[Rendered images with source text]
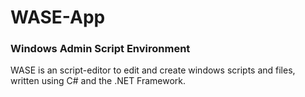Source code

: # WASE-App
### Windows Admin Script Environment
WASE is an script-editor to edit and create windows scripts and files,\
written using C# and the .NET Framework.
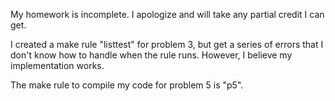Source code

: My homework is incomplete. I apologize and will take any partial credit I can get.

I created a make rule "listtest" for problem 3, but get a series of errors that I don't know how to handle when the rule runs. However, I believe my implementation works.

The make rule to compile my code for problem 5 is "p5". 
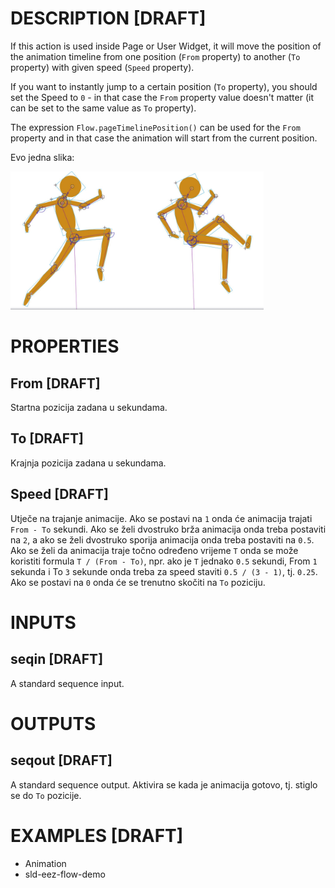 # DESCRIPTION [DRAFT]

If this action is used inside Page or User Widget, it will move the position of the animation timeline from one position (`From` property) to another (`To` property) with given speed (`Speed` ​​property).

If you want to instantly jump to a certain position (`To` property), you should set the Speed to `0` - in that case the `From` property value doesn't matter (it can be set to the same value as `To` property).

The expression `Flow.pageTimelinePosition()` can be used for the `From` property and in that case the animation will start from the current position.

Evo jedna slika:

![Alt text](../images/animation.png)

# PROPERTIES

## From [DRAFT]

Startna pozicija zadana u sekundama.

## To [DRAFT]

Krajnja pozicija zadana u sekundama.

## Speed [DRAFT]

Utječe na trajanje animacije. Ako se postavi na `1` onda će animacija trajati `From - To` sekundi. Ako se želi dvostruko brža animacija onda treba postaviti na `2`, a ako se želi dvostruko sporija animacija onda treba postaviti na `0.5`. Ako se želi da animacija traje točno određeno vrijeme `T` onda se može koristiti formula `T / (From - To)`, npr. ako je `T` jednako `0.5` sekundi, From `1` sekunda i To `3` sekunde onda treba za speed staviti `0.5 / (3 - 1)`, tj. `0.25`. Ako se postavi na `0` onda će se trenutno skočiti na `To` poziciju.

# INPUTS

## seqin [DRAFT]

A standard sequence input.

# OUTPUTS

## seqout [DRAFT]

A standard sequence output. Aktivira se kada je animacija gotovo, tj. stiglo se do `To` pozicije.

# EXAMPLES [DRAFT]

-   Animation
-   sld-eez-flow-demo
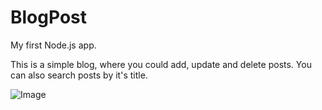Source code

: # BlogPost
My first Node.js app. 

This is a simple blog, where you could add, update and delete posts. You can also search posts by it's title.

![Image](https://i.imgur.com/gp0hobP.png)
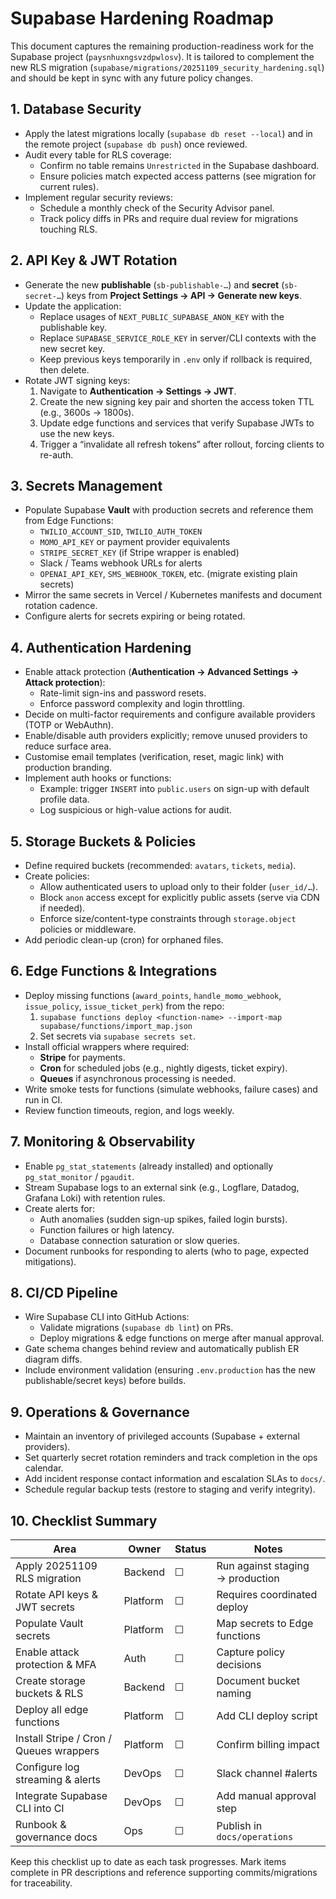 # Supabase Hardening Roadmap

This document captures the remaining production-readiness work for the Supabase project (`paysnhuxngsvzdpwlosv`). It is tailored to complement the new RLS migration (`supabase/migrations/20251109_security_hardening.sql`) and should be kept in sync with any future policy changes.

## 1. Database Security
- Apply the latest migrations locally (`supabase db reset --local`) and in the remote project (`supabase db push`) once reviewed.
- Audit every table for RLS coverage:
  - Confirm no table remains `Unrestricted` in the Supabase dashboard.
  - Ensure policies match expected access patterns (see migration for current rules).
- Implement regular security reviews:
  - Schedule a monthly check of the Security Advisor panel.
  - Track policy diffs in PRs and require dual review for migrations touching RLS.

## 2. API Key & JWT Rotation
- Generate the new **publishable** (`sb-publishable-…`) and **secret** (`sb-secret-…`) keys from **Project Settings → API → Generate new keys**.
- Update the application:
  - Replace usages of `NEXT_PUBLIC_SUPABASE_ANON_KEY` with the publishable key.
  - Replace `SUPABASE_SERVICE_ROLE_KEY` in server/CLI contexts with the new secret key.
  - Keep previous keys temporarily in `.env` only if rollback is required, then delete.
- Rotate JWT signing keys:
  1. Navigate to **Authentication → Settings → JWT**.
  2. Create the new signing key pair and shorten the access token TTL (e.g., 3600s → 1800s).
  3. Update edge functions and services that verify Supabase JWTs to use the new keys.
  4. Trigger a “invalidate all refresh tokens” after rollout, forcing clients to re-auth.

## 3. Secrets Management
- Populate Supabase **Vault** with production secrets and reference them from Edge Functions:
  - `TWILIO_ACCOUNT_SID`, `TWILIO_AUTH_TOKEN`
  - `MOMO_API_KEY` or payment provider equivalents
  - `STRIPE_SECRET_KEY` (if Stripe wrapper is enabled)
  - Slack / Teams webhook URLs for alerts
  - `OPENAI_API_KEY`, `SMS_WEBHOOK_TOKEN`, etc. (migrate existing plain secrets)
- Mirror the same secrets in Vercel / Kubernetes manifests and document rotation cadence.
- Configure alerts for secrets expiring or being rotated.

## 4. Authentication Hardening
- Enable attack protection (**Authentication → Advanced Settings → Attack protection**):
  - Rate-limit sign-ins and password resets.
  - Enforce password complexity and login throttling.
- Decide on multi-factor requirements and configure available providers (TOTP or WebAuthn).
- Enable/disable auth providers explicitly; remove unused providers to reduce surface area.
- Customise email templates (verification, reset, magic link) with production branding.
- Implement auth hooks or functions:
  - Example: trigger `INSERT` into `public.users` on sign-up with default profile data.
  - Log suspicious or high-value actions for audit.

## 5. Storage Buckets & Policies
- Define required buckets (recommended: `avatars`, `tickets`, `media`).
- Create policies:
  - Allow authenticated users to upload only to their folder (`user_id/…`).
  - Block `anon` access except for explicitly public assets (serve via CDN if needed).
  - Enforce size/content-type constraints through `storage.object` policies or middleware.
- Add periodic clean-up (cron) for orphaned files.

## 6. Edge Functions & Integrations
- Deploy missing functions (`award_points`, `handle_momo_webhook`, `issue_policy`, `issue_ticket_perk`) from the repo:
  1. `supabase functions deploy <function-name> --import-map supabase/functions/import_map.json`
  2. Set secrets via `supabase secrets set`.
- Install official wrappers where required:
  - **Stripe** for payments.
  - **Cron** for scheduled jobs (e.g., nightly digests, ticket expiry).
  - **Queues** if asynchronous processing is needed.
- Write smoke tests for functions (simulate webhooks, failure cases) and run in CI.
- Review function timeouts, region, and logs weekly.

## 7. Monitoring & Observability
- Enable `pg_stat_statements` (already installed) and optionally `pg_stat_monitor` / `pgaudit`.
- Stream Supabase logs to an external sink (e.g., Logflare, Datadog, Grafana Loki) with retention rules.
- Create alerts for:
  - Auth anomalies (sudden sign-up spikes, failed login bursts).
  - Function failures or high latency.
  - Database connection saturation or slow queries.
- Document runbooks for responding to alerts (who to page, expected mitigations).

## 8. CI/CD Pipeline
- Wire Supabase CLI into GitHub Actions:
  - Validate migrations (`supabase db lint`) on PRs.
  - Deploy migrations & edge functions on merge after manual approval.
- Gate schema changes behind review and automatically publish ER diagram diffs.
- Include environment validation (ensuring `.env.production` has the new publishable/secret keys) before builds.

## 9. Operations & Governance
- Maintain an inventory of privileged accounts (Supabase + external providers).
- Set quarterly secret rotation reminders and track completion in the ops calendar.
- Add incident response contact information and escalation SLAs to `docs/`.
- Schedule regular backup tests (restore to staging and verify integrity).

## 10. Checklist Summary

| Area | Owner | Status | Notes |
| --- | --- | --- | --- |
| Apply 20251109 RLS migration | Backend | ☐ | Run against staging → production |
| Rotate API keys & JWT secrets | Platform | ☐ | Requires coordinated deploy |
| Populate Vault secrets | Platform | ☐ | Map secrets to Edge functions |
| Enable attack protection & MFA | Auth | ☐ | Capture policy decisions |
| Create storage buckets & RLS | Backend | ☐ | Document bucket naming |
| Deploy all edge functions | Platform | ☐ | Add CLI deploy script |
| Install Stripe / Cron / Queues wrappers | Platform | ☐ | Confirm billing impact |
| Configure log streaming & alerts | DevOps | ☐ | Slack channel #alerts |
| Integrate Supabase CLI into CI | DevOps | ☐ | Add manual approval step |
| Runbook & governance docs | Ops | ☐ | Publish in `docs/operations` |

Keep this checklist up to date as each task progresses. Mark items complete in PR descriptions and reference supporting commits/migrations for traceability.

▶ [How to complete this task]: Using the entries above, transcribe every line from the line containing "## From [DRAFT]" through the line containing "- Confirm no". Do not copy pictures.

▶ [Written solution]:
## From [DRAFT]

Startna pozicija zadana u sekundama.

## To [DRAFT]

Krajnja pozicija zadana u sekundama.

## Speed [DRAFT]

Utječe na trajanje animacije. Ako se postavi na `1` onda će animacija trajati `From - To` sekundi. Ako se želi dvostruko brža animacija onda treba postaviti na `2`, a ako se želi dvostruko sporija animacija onda treba postaviti na `0.5`. Ako se želi da animacija traje točno određeno vrijeme `T` onda se može koristiti formula `T / (From - To)`, npr. ako je `T` jednako `0.5` sekundi, From `1` sekunda i To `3` sekunde onda treba za speed staviti `0.5 / (3 - 1)`, tj. `0.25`. Ako se postavi na `0` onda će se trenutno skočiti na `To` poziciju.

# INPUTS

## seqin [DRAFT]

A standard sequence input.

# OUTPUTS

## seqout [DRAFT]

A standard sequence output. Aktivira se kada je animacija gotovo, tj. stiglo se do `To` pozicije.

# EXAMPLES [DRAFT]

-   Animation
-   sld-eez-flow-demo
Source code

: # BlogPost
My first Node.js app. 

This is a simple blog, where you could add, update and delete posts. You can also search posts by it's title.

![Image](https://i.imgur.com/gp0hobP.png)
 # Supabase Hardening Roadmap

This document captures the remaining production-readiness work for the Supabase project (`paysnhuxngsvzdpwlosv`). It is tailored to complement the new RLS migration (`supabase/migrations/20251109_security_hardening.sql`) and should be kept in sync with any future policy changes.

## 1. Database Security
- Apply the latest migrations locally (`supabase db reset --local`) and in the remote project (`supabase db push`) once reviewed.
- Audit every table for RLS coverage:
  - Confirm no table remains `Unrestricted` in the Supabase dashboard.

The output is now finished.